# Problem to solve
Type every record exactly as it appears.

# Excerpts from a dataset

=-=-=-=-=

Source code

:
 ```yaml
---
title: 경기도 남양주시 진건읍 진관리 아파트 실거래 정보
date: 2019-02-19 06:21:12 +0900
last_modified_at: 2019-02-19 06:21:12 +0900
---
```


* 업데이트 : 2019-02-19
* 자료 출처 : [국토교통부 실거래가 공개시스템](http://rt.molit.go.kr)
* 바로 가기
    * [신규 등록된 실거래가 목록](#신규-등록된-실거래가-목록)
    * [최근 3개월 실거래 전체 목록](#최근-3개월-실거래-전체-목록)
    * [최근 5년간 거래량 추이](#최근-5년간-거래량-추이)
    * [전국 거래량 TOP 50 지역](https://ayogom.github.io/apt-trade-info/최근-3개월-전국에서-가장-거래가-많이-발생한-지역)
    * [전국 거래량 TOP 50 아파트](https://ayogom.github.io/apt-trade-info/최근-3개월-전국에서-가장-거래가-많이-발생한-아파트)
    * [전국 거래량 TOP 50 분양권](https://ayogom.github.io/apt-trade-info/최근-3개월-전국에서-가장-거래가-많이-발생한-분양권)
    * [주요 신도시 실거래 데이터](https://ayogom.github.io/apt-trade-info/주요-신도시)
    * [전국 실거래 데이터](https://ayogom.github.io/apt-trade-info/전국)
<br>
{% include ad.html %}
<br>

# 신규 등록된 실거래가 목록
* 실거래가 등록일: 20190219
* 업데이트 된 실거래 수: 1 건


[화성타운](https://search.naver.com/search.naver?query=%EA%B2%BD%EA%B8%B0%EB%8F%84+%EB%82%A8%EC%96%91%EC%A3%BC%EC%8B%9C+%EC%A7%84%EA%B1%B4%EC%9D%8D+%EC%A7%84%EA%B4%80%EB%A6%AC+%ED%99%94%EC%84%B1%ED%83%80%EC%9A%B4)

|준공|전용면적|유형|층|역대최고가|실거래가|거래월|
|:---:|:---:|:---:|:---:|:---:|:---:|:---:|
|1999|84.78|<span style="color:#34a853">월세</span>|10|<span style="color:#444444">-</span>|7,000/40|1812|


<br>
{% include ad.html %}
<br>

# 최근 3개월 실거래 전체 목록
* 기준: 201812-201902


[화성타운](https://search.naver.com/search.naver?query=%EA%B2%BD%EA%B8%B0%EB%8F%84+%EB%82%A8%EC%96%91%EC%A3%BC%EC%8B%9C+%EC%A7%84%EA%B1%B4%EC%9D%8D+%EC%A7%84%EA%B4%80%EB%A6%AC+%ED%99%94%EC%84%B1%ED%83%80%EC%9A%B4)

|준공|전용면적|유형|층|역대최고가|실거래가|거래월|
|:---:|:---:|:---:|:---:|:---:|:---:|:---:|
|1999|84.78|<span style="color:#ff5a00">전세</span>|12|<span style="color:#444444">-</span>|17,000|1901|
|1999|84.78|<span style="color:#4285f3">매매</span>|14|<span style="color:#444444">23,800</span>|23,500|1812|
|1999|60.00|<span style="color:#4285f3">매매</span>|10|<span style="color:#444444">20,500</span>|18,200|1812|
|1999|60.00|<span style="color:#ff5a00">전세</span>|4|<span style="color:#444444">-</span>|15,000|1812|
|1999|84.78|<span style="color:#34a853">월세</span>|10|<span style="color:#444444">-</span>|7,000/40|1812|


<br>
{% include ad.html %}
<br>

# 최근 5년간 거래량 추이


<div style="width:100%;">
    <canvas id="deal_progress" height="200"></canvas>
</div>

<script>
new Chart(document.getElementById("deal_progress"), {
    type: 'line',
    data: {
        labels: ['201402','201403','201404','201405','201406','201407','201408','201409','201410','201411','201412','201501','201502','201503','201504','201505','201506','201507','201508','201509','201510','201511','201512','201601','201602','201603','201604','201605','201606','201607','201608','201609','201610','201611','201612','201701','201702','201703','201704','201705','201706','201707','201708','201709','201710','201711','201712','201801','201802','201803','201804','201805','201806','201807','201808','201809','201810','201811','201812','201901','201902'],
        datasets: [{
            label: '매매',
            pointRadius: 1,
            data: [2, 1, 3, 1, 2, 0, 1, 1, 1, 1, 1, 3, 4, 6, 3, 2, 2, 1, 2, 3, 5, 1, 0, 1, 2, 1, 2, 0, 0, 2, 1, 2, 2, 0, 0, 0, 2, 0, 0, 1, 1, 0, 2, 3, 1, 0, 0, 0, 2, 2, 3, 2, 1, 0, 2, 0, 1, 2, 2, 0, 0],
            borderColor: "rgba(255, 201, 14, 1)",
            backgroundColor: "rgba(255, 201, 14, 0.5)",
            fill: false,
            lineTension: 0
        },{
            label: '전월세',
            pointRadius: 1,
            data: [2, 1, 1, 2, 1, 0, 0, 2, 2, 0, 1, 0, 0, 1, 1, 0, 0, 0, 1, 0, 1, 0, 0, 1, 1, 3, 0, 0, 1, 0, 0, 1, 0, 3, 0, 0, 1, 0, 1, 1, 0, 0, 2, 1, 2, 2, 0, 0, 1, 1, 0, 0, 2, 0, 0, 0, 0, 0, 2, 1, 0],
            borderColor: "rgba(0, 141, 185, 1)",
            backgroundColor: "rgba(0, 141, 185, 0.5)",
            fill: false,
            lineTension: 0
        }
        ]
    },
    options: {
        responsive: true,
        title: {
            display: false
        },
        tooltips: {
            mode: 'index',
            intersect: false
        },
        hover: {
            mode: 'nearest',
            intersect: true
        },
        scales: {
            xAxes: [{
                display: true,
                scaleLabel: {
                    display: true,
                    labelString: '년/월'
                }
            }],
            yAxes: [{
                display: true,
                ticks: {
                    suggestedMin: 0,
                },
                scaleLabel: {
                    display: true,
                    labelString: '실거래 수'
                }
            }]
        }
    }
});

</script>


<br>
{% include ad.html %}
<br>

=-=-=-=-=

# Written answer
Source code

:
 ```yaml
---
title: 경기도 남양주시 진건읍 진관리 아파트 실거래 정보
date: 2019-02-19 06:21:12 +0900
last_modified_at: 2019-02-19 06:21:12 +0900
---
```


* 업데이트 : 2019-02-19
* 자료 출처 : [국토교통부 실거래가 공개시스템](http://rt.molit.go.kr)
* 바로 가기
    * [신규 등록된 실거래가 목록](#신규-등록된-실거래가-목록)
    * [최근 3개월 실거래 전체 목록](#최근-3개월-실거래-전체-목록)
    * [최근 5년간 거래량 추이](#최근-5년간-거래량-추이)
    * [전국 거래량 TOP 50 지역](https://ayogom.github.io/apt-trade-info/최근-3개월-전국에서-가장-거래가-많이-발생한-지역)
    * [전국 거래량 TOP 50 아파트](https://ayogom.github.io/apt-trade-info/최근-3개월-전국에서-가장-거래가-많이-발생한-아파트)
    * [전국 거래량 TOP 50 분양권](https://ayogom.github.io/apt-trade-info/최근-3개월-전국에서-가장-거래가-많이-발생한-분양권)
    * [주요 신도시 실거래 데이터](https://ayogom.github.io/apt-trade-info/주요-신도시)
    * [전국 실거래 데이터](https://ayogom.github.io/apt-trade-info/전국)
<br>
{% include ad.html %}
<br>

# 신규 등록된 실거래가 목록
* 실거래가 등록일: 20190219
* 업데이트 된 실거래 수: 1 건


[화성타운](https://search.naver.com/search.naver?query=%EA%B2%BD%EA%B8%B0%EB%8F%84+%EB%82%A8%EC%96%91%EC%A3%BC%EC%8B%9C+%EC%A7%84%EA%B1%B4%EC%9D%8D+%EC%A7%84%EA%B4%80%EB%A6%AC+%ED%99%94%EC%84%B1%ED%83%80%EC%9A%B4)

|준공|전용면적|유형|층|역대최고가|실거래가|거래월|
|:---:|:---:|:---:|:---:|:---:|:---:|:---:|
|1999|84.78|<span style="color:#34a853">월세</span>|10|<span style="color:#444444">-</span>|7,000/40|1812|


<br>
{% include ad.html %}
<br>

# 최근 3개월 실거래 전체 목록
* 기준: 201812-201902


[화성타운](https://search.naver.com/search.naver?query=%EA%B2%BD%EA%B8%B0%EB%8F%84+%EB%82%A8%EC%96%91%EC%A3%BC%EC%8B%9C+%EC%A7%84%EA%B1%B4%EC%9D%8D+%EC%A7%84%EA%B4%80%EB%A6%AC+%ED%99%94%EC%84%B1%ED%83%80%EC%9A%B4)

|준공|전용면적|유형|층|역대최고가|실거래가|거래월|
|:---:|:---:|:---:|:---:|:---:|:---:|:---:|
|1999|84.78|<span style="color:#ff5a00">전세</span>|12|<span style="color:#444444">-</span>|17,000|1901|
|1999|84.78|<span style="color:#4285f3">매매</span>|14|<span style="color:#444444">23,800</span>|23,500|1812|
|1999|60.00|<span style="color:#4285f3">매매</span>|10|<span style="color:#444444">20,500</span>|18,200|1812|
|1999|60.00|<span style="color:#ff5a00">전세</span>|4|<span style="color:#444444">-</span>|15,000|1812|
|1999|84.78|<span style="color:#34a853">월세</span>|10|<span style="color:#444444">-</span>|7,000/40|1812|


<br>
{% include ad.html %}
<br>

# 최근 5년간 거래량 추이


<div style="width:100%;">
    <canvas id="deal_progress" height="200"></canvas>
</div>

<script>
new Chart(document.getElementById("deal_progress"), {
    type: 'line',
    data: {
        labels: ['201402','201403','201404','201405','201406','201407','201408','201409','201410','201411','201412','201501','201502','201503','201504','201505','201506','201507','201508','201509','201510','201511','201512','201601','201602','201603','201604','201605','201606','201607','201608','201609','201610','201611','201612','201701','201702','201703','201704','201705','201706','201707','201708','201709','201710','201711','201712','201801','201802','201803','201804','201805','201806','201807','201808','201809','201810','201811','201812','201901','201902'],
        datasets: [{
            label: '매매',
            pointRadius: 1,
            data: [2, 1, 3, 1, 2, 0, 1, 1, 1, 1, 1, 3, 4, 6, 3, 2, 2, 1, 2, 3, 5, 1, 0, 1, 2, 1, 2, 0, 0, 2, 1, 2, 2, 0, 0, 0, 2, 0, 0, 1, 1, 0, 2, 3, 1, 0, 0, 0, 2, 2, 3, 2, 1, 0, 2, 0, 1, 2, 2, 0, 0],
            borderColor: "rgba(255, 201, 14, 1)",
            backgroundColor: "rgba(255, 201, 14, 0.5)",
            fill: false,
            lineTension: 0
        },{
            label: '전월세',
            pointRadius: 1,
            data: [2, 1, 1, 2, 1, 0, 0, 2, 2, 0, 1, 0, 0, 1, 1, 0, 0, 0, 1, 0, 1, 0, 0, 1, 1, 3, 0, 0, 1, 0, 0, 1, 0, 3, 0, 0, 1, 0, 1, 1, 0, 0, 2, 1, 2, 2, 0, 0, 1, 1, 0, 0, 2, 0, 0, 0, 0, 0, 2, 1, 0],
            borderColor: "rgba(0, 141, 185, 1)",
            backgroundColor: "rgba(0, 141, 185, 0.5)",
            fill: false,
            lineTension: 0
        }
        ]
    },
    options: {
        responsive: true,
        title: {
            display: false
        },
        tooltips: {
            mode: 'index',
            intersect: false
        },
        hover: {
            mode: 'nearest',
            intersect: true
        },
        scales: {
            xAxes: [{
                display: true,
                scaleLabel: {
                    display: true,
                    labelString: '년/월'
                }
            }],
            yAxes: [{
                display: true,
                ticks: {
                    suggestedMin: 0,
                },
                scaleLabel: {
                    display: true,
                    labelString: '실거래 수'
                }
            }]
        }
    }
});

</script>


<br>
{% include ad.html %}
<br>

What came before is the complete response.